__EXERCISE DIRECTIONS__. Which lines of the data hold the word "wrapper"? Copy all of them.

__SOURCE MATERIAL__.
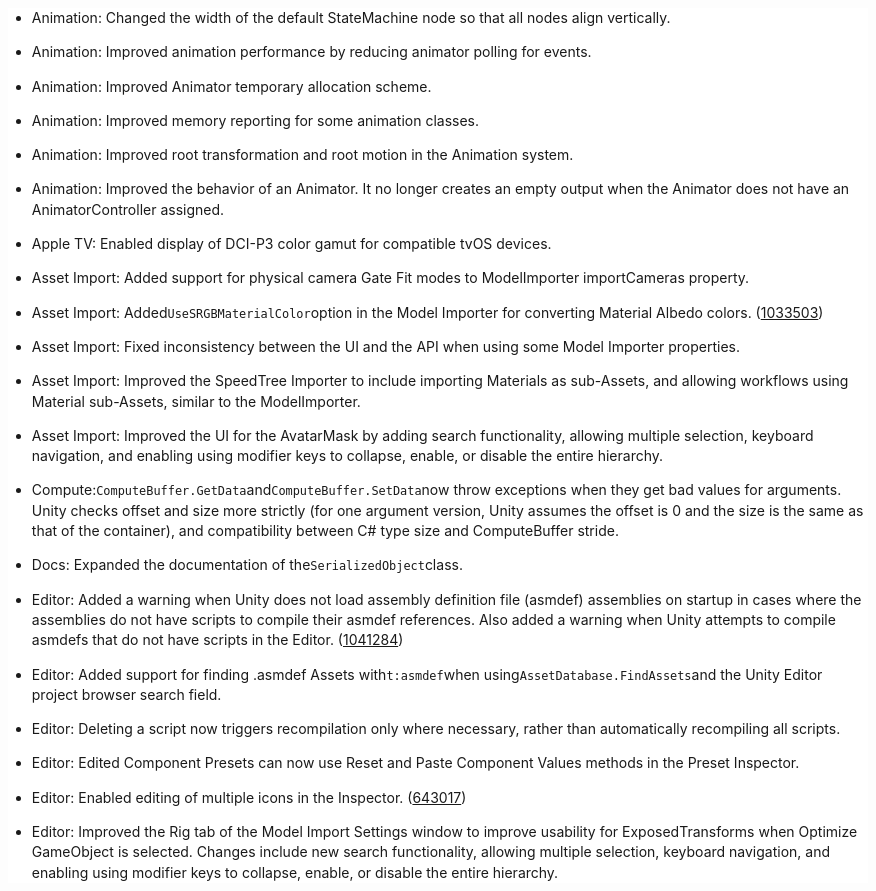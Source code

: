 -   Animation: Changed the width of the default StateMachine node so that all nodes align vertically.

-   Animation: Improved animation performance by reducing animator polling for events.

-   Animation: Improved Animator temporary allocation scheme.

-   Animation: Improved memory reporting for some animation classes.

-   Animation: Improved root transformation and root motion in the Animation system.

-   Animation: Improved the behavior of an Animator. It no longer creates an empty output when the Animator does not have an AnimatorController assigned.

-   Apple TV: Enabled display of DCI-P3 color gamut for compatible tvOS devices.

-   Asset Import: Added support for physical camera Gate Fit modes to ModelImporter importCameras property.

-   Asset Import: Added` UseSRGBMaterialColor `option in the Model Importer for converting Material Albedo colors. ([1033503](https://issuetracker.unity3d.com/issues/albedo-colors-are-not-converted-to-linear-space-on-fbx-import))

-   Asset Import: Fixed inconsistency between the UI and the API when using some Model Importer properties.

-   Asset Import: Improved the SpeedTree Importer to include importing Materials as sub-Assets, and allowing workflows using Material sub-Assets, similar to the ModelImporter.

-   Asset Import: Improved the UI for the AvatarMask by adding search functionality, allowing multiple selection, keyboard navigation, and enabling using modifier keys to collapse, enable, or disable the entire hierarchy.

-   Compute:` ComputeBuffer.GetData `and` ComputeBuffer.SetData `now throw exceptions when they get bad values for arguments. Unity checks offset and size more strictly (for one argument version, Unity assumes the offset is 0 and the size is the same as that of the container), and compatibility between C# type size and ComputeBuffer stride.

-   Docs: Expanded the documentation of the` SerializedObject `class.

-   Editor: Added a warning when Unity does not load assembly definition file (asmdef) assemblies on startup in cases where the assemblies do not have scripts to compile their asmdef references. Also added a warning when Unity attempts to compile asmdefs that do not have scripts in the Editor. ([1041284](https://issuetracker.unity3d.com/issues/2018-shaders-hlsl-shader-is-not-included-the-first-time-project-is-opened-using-shaderincludepath))

-   Editor: Added support for finding .asmdef Assets with` t:asmdef `when using` AssetDatabase.FindAssets `and the Unity Editor project browser search field.

-   Editor: Deleting a script now triggers recompilation only where necessary, rather than automatically recompiling all scripts.

-   Editor: Edited Component Presets can now use Reset and Paste Component Values methods in the Preset Inspector.

-   Editor: Enabled editing of multiple icons in the Inspector. ([643017](https://issuetracker.unity3d.com/issues/inspector-select-icon-does-not-support-multi-object-editing))

-   Editor: Improved the Rig tab of the Model Import Settings window to improve usability for ExposedTransforms when Optimize GameObject is selected. Changes include new search functionality, allowing multiple selection, keyboard navigation, and enabling using modifier keys to collapse, enable, or disable the entire hierarchy.
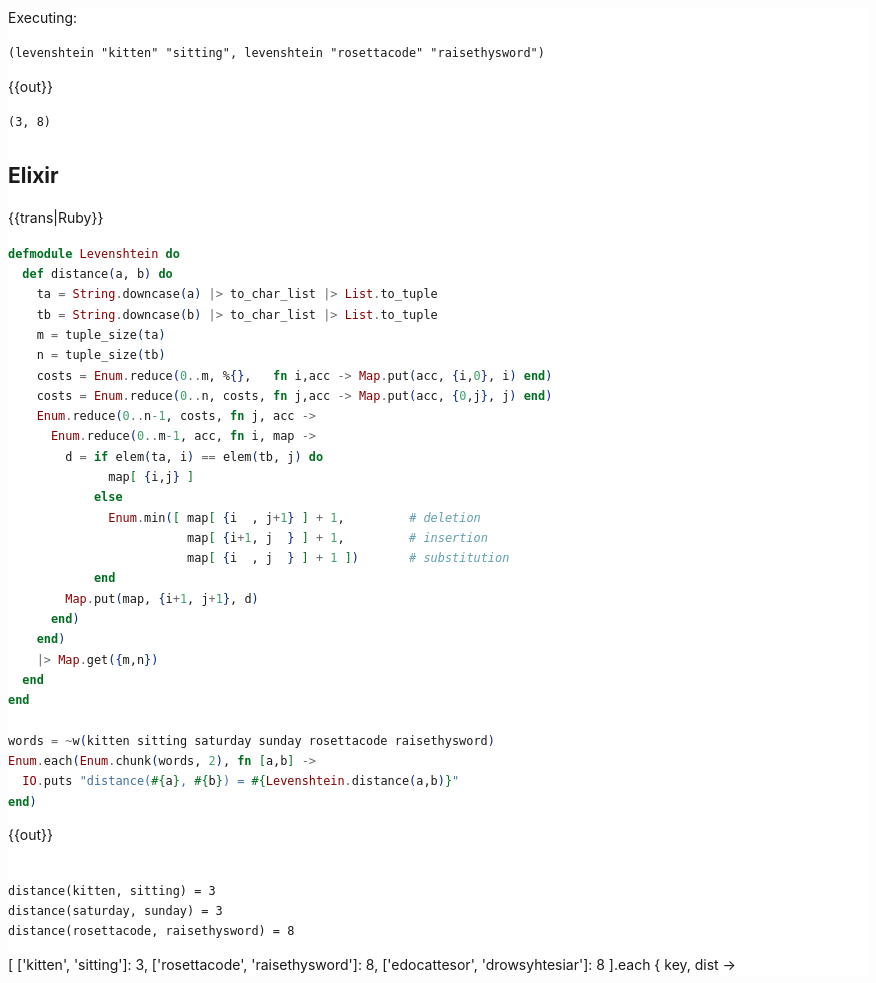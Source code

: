
Executing:


```ela
(levenshtein "kitten" "sitting", levenshtein "rosettacode" "raisethysword")
```

{{out}}

```txt
(3, 8)
```



## Elixir

{{trans|Ruby}}

```elixir
defmodule Levenshtein do
  def distance(a, b) do
    ta = String.downcase(a) |> to_char_list |> List.to_tuple
    tb = String.downcase(b) |> to_char_list |> List.to_tuple
    m = tuple_size(ta)
    n = tuple_size(tb)
    costs = Enum.reduce(0..m, %{},   fn i,acc -> Map.put(acc, {i,0}, i) end)
    costs = Enum.reduce(0..n, costs, fn j,acc -> Map.put(acc, {0,j}, j) end)
    Enum.reduce(0..n-1, costs, fn j, acc ->
      Enum.reduce(0..m-1, acc, fn i, map ->
        d = if elem(ta, i) == elem(tb, j) do
              map[ {i,j} ]
            else
              Enum.min([ map[ {i  , j+1} ] + 1,         # deletion
                         map[ {i+1, j  } ] + 1,         # insertion
                         map[ {i  , j  } ] + 1 ])       # substitution
            end
        Map.put(map, {i+1, j+1}, d)
      end)
    end)
    |> Map.get({m,n})
  end
end

words = ~w(kitten sitting saturday sunday rosettacode raisethysword)
Enum.each(Enum.chunk(words, 2), fn [a,b] ->
  IO.puts "distance(#{a}, #{b}) = #{Levenshtein.distance(a,b)}"
end)
```


{{out}}

```txt

distance(kitten, sitting) = 3
distance(saturday, sunday) = 3
distance(rosettacode, raisethysword) = 8

```


[ ['kitten', 'sitting']: 3,
  ['rosettacode', 'raisethysword']: 8,
  ['edocattesor', 'drowsyhtesiar']: 8 ].each { key, dist ->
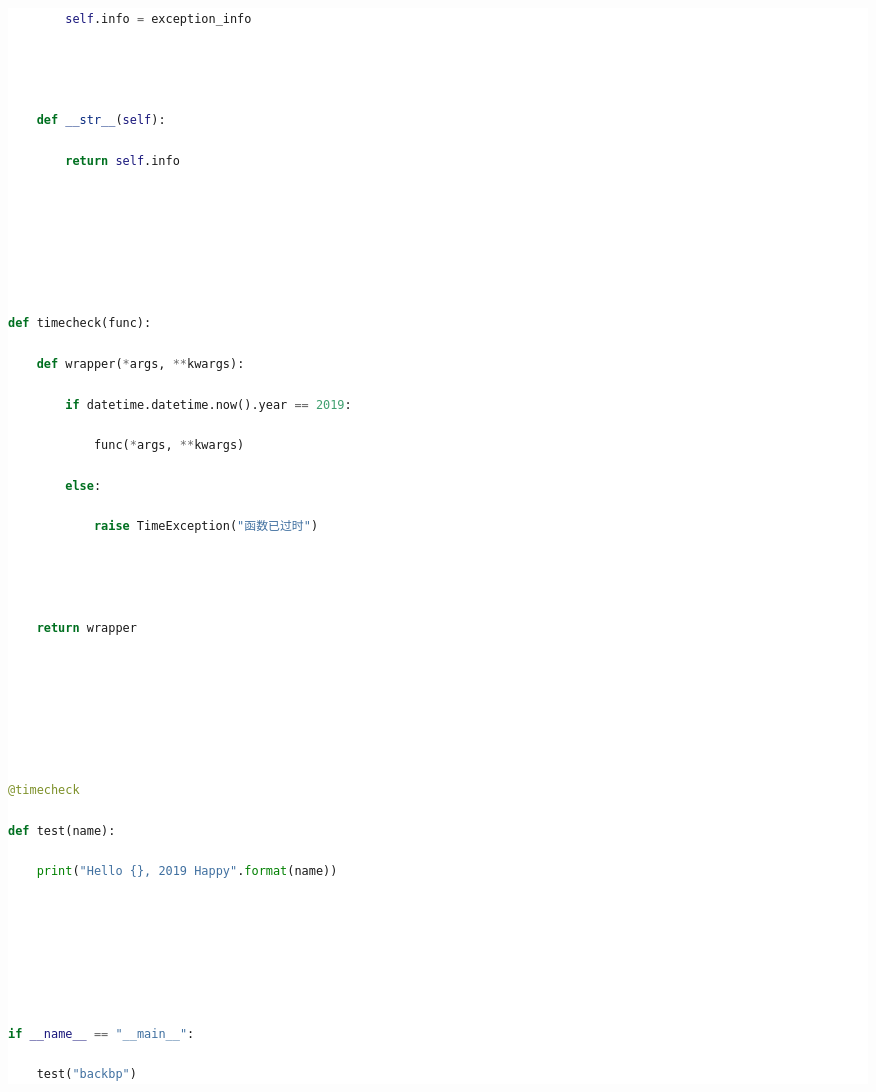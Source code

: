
 ```python
        self.info = exception_info




    def __str__(self):

        return self.info







def timecheck(func):

    def wrapper(*args, **kwargs):

        if datetime.datetime.now().year == 2019:

            func(*args, **kwargs)

        else:

            raise TimeException("函数已过时")




    return wrapper







@timecheck

def test(name):

    print("Hello {}, 2019 Happy".format(name))







if __name__ == "__main__":

    test("backbp")

```
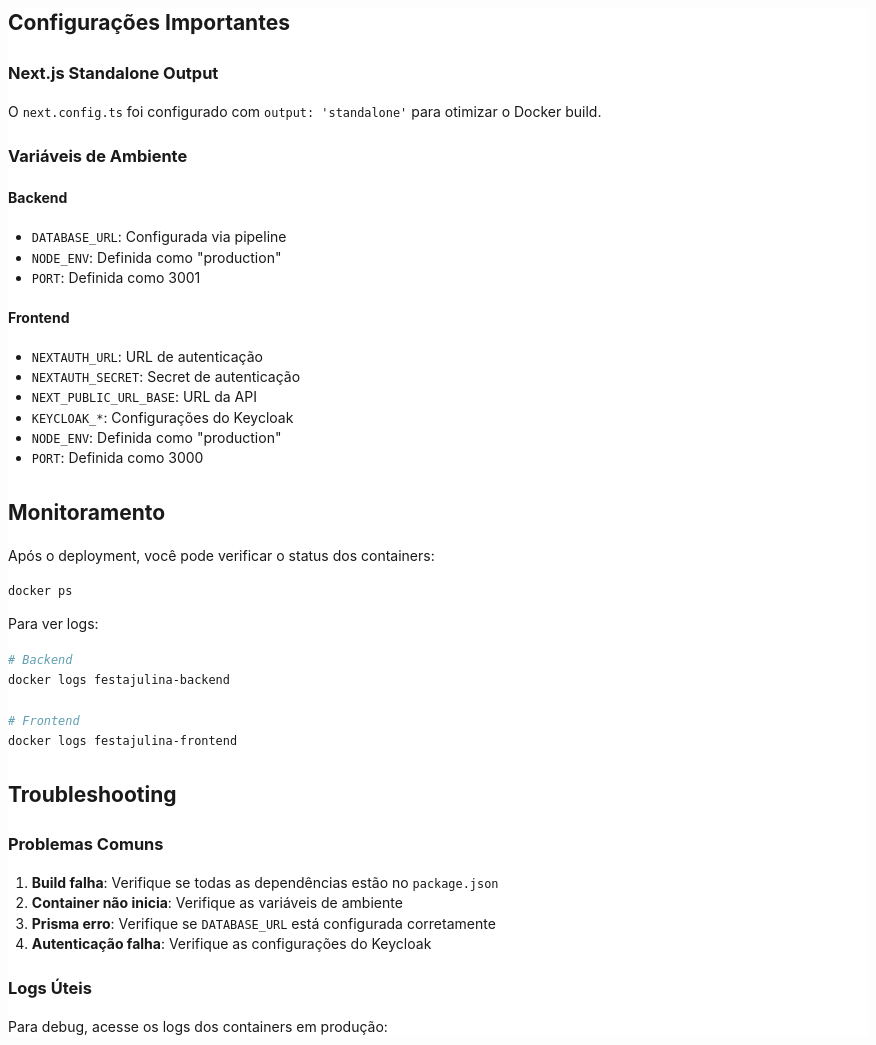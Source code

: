 ## Configurações Importantes

### Next.js Standalone Output

O `next.config.ts` foi configurado com `output: 'standalone'` para otimizar o Docker build.

### Variáveis de Ambiente

#### Backend

- `DATABASE_URL`: Configurada via pipeline
- `NODE_ENV`: Definida como "production"
- `PORT`: Definida como 3001

#### Frontend

- `NEXTAUTH_URL`: URL de autenticação
- `NEXTAUTH_SECRET`: Secret de autenticação
- `NEXT_PUBLIC_URL_BASE`: URL da API
- `KEYCLOAK_*`: Configurações do Keycloak
- `NODE_ENV`: Definida como "production"
- `PORT`: Definida como 3000

## Monitoramento

Após o deployment, você pode verificar o status dos containers:

```bash
docker ps
```

Para ver logs:

```bash
# Backend
docker logs festajulina-backend

# Frontend
docker logs festajulina-frontend
```

## Troubleshooting

### Problemas Comuns

1. **Build falha**: Verifique se todas as dependências estão no `package.json`
2. **Container não inicia**: Verifique as variáveis de ambiente
3. **Prisma erro**: Verifique se `DATABASE_URL` está configurada corretamente
4. **Autenticação falha**: Verifique as configurações do Keycloak

### Logs Úteis

Para debug, acesse os logs dos containers em produção:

__SOLUTION TO THIS PROBLEM__.
    def wrapper(*args, **kwargs):
    return wrapper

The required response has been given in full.